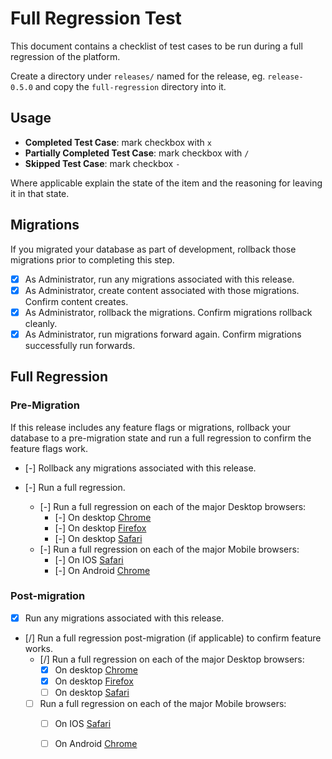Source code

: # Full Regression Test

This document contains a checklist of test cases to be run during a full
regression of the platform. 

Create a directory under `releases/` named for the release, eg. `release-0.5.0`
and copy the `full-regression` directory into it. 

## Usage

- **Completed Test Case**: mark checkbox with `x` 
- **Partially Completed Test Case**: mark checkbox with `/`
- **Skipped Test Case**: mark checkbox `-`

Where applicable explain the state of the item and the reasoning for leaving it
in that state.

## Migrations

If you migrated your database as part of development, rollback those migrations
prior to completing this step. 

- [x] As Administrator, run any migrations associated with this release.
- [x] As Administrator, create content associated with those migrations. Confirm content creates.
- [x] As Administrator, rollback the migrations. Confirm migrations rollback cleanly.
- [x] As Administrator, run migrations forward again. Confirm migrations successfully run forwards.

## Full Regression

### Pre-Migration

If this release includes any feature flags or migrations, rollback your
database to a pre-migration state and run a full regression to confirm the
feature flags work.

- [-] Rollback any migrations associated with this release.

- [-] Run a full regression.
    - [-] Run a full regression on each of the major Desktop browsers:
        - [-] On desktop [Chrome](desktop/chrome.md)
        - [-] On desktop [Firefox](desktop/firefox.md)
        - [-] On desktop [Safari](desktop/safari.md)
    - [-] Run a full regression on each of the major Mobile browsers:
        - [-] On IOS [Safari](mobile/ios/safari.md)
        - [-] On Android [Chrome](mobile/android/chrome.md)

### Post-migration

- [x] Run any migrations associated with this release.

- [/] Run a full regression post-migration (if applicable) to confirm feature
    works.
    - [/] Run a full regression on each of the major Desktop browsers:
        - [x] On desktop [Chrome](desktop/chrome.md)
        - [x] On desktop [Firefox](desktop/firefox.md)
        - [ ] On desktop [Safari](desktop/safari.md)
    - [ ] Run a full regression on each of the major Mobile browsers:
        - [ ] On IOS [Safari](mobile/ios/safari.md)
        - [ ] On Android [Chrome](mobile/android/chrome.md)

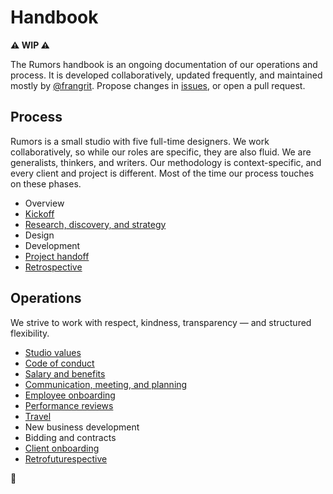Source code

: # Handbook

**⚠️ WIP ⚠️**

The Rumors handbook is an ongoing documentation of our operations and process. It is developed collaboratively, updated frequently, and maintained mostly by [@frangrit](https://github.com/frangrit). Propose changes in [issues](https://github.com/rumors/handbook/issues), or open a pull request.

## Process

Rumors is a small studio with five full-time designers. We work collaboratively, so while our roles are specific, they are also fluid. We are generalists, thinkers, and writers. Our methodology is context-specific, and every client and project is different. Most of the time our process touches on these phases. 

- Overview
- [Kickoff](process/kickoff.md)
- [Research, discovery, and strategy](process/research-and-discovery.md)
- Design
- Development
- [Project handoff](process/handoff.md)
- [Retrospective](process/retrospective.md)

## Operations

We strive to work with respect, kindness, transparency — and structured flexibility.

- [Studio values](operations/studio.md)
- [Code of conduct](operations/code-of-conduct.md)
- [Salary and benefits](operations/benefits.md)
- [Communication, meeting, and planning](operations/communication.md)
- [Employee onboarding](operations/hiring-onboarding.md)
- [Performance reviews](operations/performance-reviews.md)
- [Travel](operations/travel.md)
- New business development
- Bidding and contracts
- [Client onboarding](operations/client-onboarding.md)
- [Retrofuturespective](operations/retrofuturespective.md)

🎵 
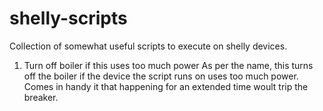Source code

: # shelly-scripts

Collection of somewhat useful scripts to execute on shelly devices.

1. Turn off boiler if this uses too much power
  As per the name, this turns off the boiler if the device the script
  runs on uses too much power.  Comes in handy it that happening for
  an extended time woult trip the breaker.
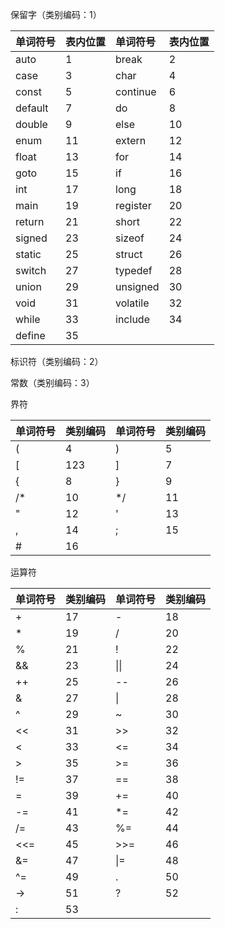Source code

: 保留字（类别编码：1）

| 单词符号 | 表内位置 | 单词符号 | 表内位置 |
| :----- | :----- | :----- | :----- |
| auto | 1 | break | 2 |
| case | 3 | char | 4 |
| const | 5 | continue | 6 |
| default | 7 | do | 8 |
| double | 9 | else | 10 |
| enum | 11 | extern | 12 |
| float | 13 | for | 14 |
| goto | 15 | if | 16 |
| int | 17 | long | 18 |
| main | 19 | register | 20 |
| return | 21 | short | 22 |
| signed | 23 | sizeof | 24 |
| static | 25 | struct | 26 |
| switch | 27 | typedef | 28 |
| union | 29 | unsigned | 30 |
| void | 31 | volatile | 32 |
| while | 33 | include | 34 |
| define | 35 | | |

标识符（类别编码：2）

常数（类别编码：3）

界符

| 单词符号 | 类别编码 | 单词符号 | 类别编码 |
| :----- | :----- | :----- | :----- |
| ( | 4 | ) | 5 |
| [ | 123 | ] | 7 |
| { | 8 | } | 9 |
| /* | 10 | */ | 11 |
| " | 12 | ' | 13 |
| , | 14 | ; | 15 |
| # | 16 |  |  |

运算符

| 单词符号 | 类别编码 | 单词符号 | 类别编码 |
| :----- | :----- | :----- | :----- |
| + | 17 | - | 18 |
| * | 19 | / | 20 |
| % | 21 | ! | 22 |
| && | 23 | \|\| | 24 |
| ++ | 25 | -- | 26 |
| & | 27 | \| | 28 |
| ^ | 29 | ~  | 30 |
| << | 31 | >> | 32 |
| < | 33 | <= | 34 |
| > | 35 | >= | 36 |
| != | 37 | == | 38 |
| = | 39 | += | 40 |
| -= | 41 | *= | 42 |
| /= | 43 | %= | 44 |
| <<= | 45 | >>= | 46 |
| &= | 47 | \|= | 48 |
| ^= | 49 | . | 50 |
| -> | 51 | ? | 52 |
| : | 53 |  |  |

★ ★ ★ ★ ★

**TASK GOAL**
The response must contain every line from the listing above in which the string "with" appears.

**FINAL ANSWER**
- **Completed Test Case**: mark checkbox with `x` 
- **Partially Completed Test Case**: mark checkbox with `/`
- [x] As Administrator, run any migrations associated with this release.
- [x] As Administrator, create content associated with those migrations. Confirm content creates.
- [-] Rollback any migrations associated with this release.
- [x] Run any migrations associated with this release.
Rumors is a small studio with five full-time designers. We work collaboratively, so while our roles are specific, they are also fluid. We are generalists, thinkers, and writers. Our methodology is context-specific, and every client and project is different. Most of the time our process touches on these phases. 
We strive to work with respect, kindness, transparency — and structured flexibility.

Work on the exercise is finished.